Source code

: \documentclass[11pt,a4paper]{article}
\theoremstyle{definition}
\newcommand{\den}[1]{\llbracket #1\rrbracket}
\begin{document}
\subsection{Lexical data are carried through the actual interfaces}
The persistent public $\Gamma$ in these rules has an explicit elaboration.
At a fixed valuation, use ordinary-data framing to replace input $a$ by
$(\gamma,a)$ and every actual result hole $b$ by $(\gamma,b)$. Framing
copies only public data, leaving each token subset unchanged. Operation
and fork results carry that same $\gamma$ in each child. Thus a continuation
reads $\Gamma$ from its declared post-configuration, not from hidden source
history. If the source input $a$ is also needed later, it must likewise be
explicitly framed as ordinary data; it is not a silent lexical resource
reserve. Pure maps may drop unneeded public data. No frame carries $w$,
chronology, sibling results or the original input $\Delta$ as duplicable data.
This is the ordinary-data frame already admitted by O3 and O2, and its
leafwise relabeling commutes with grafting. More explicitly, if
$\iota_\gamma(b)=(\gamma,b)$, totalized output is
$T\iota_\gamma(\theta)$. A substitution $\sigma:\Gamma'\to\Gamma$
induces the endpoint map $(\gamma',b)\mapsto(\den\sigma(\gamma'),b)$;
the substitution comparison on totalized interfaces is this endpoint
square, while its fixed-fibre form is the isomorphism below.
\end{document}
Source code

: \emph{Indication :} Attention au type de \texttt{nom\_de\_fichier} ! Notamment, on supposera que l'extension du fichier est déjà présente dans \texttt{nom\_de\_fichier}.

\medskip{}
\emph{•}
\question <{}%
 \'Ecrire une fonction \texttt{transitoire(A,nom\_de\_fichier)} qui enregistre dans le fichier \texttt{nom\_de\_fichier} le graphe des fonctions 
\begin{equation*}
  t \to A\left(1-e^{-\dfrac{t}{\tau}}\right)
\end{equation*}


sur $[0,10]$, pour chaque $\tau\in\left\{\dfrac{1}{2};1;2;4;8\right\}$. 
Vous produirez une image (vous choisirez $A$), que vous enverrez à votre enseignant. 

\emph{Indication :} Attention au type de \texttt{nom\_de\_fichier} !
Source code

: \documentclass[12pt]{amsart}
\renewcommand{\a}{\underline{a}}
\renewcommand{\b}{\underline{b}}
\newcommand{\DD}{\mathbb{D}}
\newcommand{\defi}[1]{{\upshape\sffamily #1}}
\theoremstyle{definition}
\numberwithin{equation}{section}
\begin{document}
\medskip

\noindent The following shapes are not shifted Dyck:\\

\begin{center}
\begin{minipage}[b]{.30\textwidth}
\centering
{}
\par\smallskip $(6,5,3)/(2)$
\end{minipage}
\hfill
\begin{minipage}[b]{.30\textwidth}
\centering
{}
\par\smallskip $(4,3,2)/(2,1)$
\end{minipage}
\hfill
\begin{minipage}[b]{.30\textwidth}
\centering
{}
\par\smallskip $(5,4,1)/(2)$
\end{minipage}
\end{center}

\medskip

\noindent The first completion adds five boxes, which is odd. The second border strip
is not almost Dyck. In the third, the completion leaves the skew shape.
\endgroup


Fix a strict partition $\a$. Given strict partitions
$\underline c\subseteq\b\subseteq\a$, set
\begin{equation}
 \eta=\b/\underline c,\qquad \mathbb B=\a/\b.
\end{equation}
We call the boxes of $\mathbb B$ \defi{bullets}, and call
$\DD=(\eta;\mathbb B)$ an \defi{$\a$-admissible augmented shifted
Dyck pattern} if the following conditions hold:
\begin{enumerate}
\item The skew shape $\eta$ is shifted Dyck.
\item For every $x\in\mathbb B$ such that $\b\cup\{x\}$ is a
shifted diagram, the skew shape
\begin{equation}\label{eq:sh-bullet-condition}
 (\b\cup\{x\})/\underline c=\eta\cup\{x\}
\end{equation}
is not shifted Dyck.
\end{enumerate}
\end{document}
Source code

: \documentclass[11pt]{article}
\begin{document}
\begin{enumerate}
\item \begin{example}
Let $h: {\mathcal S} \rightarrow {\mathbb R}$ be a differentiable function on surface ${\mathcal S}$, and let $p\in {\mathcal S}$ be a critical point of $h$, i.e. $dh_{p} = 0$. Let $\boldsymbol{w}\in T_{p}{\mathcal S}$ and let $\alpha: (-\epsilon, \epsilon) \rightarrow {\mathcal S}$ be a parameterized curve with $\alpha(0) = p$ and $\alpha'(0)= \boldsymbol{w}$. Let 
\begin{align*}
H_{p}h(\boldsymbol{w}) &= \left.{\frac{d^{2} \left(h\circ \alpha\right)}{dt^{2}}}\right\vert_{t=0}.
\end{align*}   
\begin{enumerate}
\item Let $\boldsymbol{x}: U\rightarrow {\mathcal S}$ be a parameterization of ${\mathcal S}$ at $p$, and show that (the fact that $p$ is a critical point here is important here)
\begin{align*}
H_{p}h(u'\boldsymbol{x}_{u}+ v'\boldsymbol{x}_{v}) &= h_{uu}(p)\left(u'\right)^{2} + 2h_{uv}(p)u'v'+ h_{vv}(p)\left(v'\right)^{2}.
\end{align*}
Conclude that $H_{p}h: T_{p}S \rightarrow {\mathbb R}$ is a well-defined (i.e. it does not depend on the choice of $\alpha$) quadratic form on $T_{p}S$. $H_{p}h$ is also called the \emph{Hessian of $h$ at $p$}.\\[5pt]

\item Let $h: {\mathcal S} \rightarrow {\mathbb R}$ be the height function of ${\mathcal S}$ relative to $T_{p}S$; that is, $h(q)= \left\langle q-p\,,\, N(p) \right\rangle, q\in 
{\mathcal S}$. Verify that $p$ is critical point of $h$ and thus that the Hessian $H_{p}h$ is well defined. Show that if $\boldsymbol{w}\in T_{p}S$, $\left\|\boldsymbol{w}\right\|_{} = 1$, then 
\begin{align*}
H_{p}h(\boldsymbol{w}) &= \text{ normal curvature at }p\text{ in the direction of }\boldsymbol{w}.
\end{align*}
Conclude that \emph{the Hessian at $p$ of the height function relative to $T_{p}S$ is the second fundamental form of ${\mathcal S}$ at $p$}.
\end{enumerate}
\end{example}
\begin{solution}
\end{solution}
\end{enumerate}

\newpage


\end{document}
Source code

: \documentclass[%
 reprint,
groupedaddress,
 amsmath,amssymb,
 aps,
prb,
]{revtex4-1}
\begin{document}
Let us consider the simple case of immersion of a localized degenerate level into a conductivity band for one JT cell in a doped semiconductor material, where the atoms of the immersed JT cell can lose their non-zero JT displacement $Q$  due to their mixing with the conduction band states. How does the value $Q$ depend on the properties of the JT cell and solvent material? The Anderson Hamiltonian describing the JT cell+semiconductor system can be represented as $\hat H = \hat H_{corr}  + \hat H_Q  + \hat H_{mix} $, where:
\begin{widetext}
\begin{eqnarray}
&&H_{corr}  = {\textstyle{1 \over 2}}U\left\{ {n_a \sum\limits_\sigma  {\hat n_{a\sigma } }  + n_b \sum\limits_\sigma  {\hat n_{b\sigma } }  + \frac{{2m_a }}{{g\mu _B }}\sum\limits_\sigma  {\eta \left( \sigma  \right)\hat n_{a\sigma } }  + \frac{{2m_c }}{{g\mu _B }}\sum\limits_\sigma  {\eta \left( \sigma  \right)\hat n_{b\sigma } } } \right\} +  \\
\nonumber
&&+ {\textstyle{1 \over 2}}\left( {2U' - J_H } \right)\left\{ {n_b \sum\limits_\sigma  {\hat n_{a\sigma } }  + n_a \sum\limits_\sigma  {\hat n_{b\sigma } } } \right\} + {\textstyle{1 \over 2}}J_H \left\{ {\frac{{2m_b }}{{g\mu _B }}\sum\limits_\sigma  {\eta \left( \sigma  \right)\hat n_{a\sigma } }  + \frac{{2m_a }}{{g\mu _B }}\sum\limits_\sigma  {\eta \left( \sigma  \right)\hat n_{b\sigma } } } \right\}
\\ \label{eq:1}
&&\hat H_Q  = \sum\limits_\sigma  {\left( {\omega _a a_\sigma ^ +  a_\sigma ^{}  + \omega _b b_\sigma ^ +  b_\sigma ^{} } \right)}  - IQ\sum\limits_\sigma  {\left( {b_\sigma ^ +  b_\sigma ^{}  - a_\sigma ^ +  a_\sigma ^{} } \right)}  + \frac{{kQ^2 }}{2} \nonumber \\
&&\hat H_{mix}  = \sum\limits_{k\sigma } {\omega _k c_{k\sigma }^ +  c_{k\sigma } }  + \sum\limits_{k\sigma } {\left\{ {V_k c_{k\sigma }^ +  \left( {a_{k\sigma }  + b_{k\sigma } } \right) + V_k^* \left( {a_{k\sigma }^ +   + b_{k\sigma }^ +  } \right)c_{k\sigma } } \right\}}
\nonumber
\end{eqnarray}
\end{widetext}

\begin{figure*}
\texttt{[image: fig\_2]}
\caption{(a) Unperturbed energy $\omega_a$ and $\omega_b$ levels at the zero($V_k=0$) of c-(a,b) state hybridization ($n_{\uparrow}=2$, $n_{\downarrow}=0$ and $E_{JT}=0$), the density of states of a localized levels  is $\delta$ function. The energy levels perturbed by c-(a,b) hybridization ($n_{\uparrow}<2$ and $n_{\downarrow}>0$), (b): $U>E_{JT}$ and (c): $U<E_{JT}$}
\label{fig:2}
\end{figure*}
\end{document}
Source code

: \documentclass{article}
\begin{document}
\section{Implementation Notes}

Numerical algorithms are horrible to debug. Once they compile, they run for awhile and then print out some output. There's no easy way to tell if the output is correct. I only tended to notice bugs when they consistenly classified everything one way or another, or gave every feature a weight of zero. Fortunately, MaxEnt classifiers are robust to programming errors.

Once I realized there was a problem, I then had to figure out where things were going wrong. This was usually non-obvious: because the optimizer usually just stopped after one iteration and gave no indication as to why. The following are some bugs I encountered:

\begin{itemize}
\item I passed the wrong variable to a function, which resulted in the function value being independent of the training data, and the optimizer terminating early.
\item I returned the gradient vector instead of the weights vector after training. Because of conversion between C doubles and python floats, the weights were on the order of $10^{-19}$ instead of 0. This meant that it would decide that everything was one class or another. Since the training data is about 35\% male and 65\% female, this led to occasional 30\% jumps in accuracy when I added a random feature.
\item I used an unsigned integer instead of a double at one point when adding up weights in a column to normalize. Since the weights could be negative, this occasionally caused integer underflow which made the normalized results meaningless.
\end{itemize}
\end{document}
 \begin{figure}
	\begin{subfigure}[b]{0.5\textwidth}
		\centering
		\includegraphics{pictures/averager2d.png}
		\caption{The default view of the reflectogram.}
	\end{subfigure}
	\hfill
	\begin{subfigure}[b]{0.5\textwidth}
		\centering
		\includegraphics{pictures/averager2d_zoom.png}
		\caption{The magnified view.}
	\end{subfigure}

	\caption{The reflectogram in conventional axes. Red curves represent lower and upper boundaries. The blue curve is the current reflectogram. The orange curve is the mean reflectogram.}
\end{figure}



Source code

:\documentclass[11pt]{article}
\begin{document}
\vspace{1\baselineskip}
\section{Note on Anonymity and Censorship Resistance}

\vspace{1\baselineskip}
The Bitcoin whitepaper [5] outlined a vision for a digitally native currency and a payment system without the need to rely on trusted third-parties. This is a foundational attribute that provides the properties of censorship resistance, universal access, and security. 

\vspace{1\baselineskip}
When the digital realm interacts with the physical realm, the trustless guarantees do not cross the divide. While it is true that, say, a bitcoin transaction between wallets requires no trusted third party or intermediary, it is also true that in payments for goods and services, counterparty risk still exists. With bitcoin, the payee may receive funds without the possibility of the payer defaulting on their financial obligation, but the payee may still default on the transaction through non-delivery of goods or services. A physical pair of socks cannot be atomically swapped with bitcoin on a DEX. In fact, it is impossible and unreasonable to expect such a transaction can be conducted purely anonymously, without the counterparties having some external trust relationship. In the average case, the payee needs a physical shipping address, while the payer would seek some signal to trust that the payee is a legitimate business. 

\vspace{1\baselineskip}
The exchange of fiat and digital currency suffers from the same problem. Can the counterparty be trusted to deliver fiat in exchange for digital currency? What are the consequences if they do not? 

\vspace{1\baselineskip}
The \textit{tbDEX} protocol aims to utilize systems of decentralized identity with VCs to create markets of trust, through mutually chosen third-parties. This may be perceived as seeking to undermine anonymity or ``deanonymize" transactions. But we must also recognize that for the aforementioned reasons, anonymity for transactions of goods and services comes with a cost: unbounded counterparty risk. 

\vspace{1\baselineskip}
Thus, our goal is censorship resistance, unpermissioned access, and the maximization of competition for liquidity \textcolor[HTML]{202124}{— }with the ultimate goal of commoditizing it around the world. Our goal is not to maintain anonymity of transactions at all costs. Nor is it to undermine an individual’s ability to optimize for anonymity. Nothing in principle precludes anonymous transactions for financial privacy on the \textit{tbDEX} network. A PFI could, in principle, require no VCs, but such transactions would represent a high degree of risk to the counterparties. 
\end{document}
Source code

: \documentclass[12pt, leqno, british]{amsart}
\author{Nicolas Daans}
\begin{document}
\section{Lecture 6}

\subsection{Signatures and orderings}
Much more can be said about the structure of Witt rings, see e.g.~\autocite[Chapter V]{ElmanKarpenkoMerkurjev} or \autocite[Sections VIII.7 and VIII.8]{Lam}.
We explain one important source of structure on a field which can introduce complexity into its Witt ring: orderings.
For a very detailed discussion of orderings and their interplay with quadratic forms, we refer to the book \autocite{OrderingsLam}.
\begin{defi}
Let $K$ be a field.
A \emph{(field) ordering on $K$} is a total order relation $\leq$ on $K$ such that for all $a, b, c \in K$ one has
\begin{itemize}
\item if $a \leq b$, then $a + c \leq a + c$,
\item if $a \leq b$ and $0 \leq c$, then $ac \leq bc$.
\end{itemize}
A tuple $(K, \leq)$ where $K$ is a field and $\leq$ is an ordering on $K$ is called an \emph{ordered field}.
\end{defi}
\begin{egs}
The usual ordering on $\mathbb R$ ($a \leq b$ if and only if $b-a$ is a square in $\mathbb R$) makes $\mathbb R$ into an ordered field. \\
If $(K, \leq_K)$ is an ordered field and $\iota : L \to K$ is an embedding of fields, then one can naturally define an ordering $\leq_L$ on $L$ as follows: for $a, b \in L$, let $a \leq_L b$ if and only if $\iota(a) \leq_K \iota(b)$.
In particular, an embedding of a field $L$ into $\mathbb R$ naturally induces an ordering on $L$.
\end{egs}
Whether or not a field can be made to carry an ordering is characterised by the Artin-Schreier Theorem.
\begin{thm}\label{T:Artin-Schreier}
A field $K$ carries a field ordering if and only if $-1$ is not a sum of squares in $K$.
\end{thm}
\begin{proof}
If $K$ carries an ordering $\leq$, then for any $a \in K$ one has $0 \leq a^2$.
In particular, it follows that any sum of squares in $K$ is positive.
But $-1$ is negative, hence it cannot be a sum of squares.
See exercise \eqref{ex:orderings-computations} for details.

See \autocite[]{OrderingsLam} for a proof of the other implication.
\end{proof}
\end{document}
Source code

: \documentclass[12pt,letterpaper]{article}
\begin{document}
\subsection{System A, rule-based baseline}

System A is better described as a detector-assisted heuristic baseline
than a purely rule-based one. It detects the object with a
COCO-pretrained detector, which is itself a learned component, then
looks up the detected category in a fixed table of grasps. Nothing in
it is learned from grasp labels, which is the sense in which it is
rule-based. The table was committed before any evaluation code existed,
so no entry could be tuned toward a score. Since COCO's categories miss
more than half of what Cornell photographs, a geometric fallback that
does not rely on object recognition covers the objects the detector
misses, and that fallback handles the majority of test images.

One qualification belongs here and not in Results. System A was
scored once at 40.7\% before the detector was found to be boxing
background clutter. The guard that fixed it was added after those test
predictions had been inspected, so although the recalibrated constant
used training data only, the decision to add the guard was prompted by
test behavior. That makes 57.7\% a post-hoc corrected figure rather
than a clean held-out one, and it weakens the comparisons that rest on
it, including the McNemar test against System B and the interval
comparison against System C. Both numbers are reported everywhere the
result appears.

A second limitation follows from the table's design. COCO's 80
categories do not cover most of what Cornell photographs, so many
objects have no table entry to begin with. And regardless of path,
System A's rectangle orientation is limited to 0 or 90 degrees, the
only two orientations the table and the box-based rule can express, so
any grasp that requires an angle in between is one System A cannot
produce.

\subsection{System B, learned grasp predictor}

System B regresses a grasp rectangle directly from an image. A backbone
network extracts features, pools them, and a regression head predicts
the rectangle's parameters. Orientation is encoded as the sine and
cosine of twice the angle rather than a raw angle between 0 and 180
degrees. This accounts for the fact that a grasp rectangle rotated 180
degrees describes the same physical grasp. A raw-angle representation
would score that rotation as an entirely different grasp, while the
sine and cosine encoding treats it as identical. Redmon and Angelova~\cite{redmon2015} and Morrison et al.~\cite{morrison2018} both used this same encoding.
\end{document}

▶ TASK ITEM
The expected output is one number, the tally of lines above containing "Schreier".

▶ WRITTEN SOLUTION
2